The Only Way to Happiness - Be Famished
Introduction:
I. The Practice of Spiritual Hunger
Rome experienced a famine in 436 B.C., which was so severe that thousands of people threw themselves into the Tiber River to drown rather than starve to death. Famine struck England in A.D. 1005, and all of Europe suffered great famines in 879, 1016, and 1162. In our own century, despite the advances in agriculture, many parts of the world still experience periodic famines. In recent years Africa has seen some of the most devastating famines in the world’s history. In the last 100 years tens of millions throughout the world have died from starvation or from the many diseases that accompany severe malnutrition.

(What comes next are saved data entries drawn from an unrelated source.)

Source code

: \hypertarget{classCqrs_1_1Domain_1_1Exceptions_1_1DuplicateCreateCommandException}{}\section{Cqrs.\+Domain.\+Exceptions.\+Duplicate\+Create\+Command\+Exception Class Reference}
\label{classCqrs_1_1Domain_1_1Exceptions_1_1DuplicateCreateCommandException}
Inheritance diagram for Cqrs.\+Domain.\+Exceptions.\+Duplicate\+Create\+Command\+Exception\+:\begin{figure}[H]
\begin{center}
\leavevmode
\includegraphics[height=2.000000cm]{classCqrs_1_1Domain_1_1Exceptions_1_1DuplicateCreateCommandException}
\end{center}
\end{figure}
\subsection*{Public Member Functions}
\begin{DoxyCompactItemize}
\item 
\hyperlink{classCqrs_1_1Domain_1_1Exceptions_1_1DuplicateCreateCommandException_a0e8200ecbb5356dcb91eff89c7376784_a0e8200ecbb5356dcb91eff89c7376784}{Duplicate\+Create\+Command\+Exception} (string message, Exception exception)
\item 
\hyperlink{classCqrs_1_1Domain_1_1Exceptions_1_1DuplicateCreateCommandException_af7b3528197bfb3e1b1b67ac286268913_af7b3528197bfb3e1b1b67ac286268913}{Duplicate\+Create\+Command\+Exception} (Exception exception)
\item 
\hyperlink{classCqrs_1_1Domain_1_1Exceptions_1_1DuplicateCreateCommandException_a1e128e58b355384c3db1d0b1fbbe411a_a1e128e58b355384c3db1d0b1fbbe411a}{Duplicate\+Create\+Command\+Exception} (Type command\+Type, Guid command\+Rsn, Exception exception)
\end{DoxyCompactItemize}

“This Beatitude again follows logically from the previous ones; it is a statement to which all the others lead. It is the logical conclusion to which they come, and it is something for which we should all be profoundly thankful and grateful to God. I do not know of a better test that anyone can apply to himself or herself in this whole matter of the Christian profession than a verse like this. If this verse is to you one of the most blessed statements of the whole of Scripture, you can be quite certain you are a Christian. If it is not, then you had better examine the foundations again”
II. The Principle of Spiritual Hunger
“I believe that we all learned our first real Bible lesson on the march from Beersheba to Sheriah Wells. If such were our thirst for God, for righteousness and for His will in our lives, a consuming, all-embracing, preoccupying desire, how rich in the fruit of the Spirit would we be?”
“To be hungry is not enough; I must be really starving to know what is in God’s heart toward me. When the prodigal son was hungry, he went to feed on the husks, but when he was starving, he turned to his father.”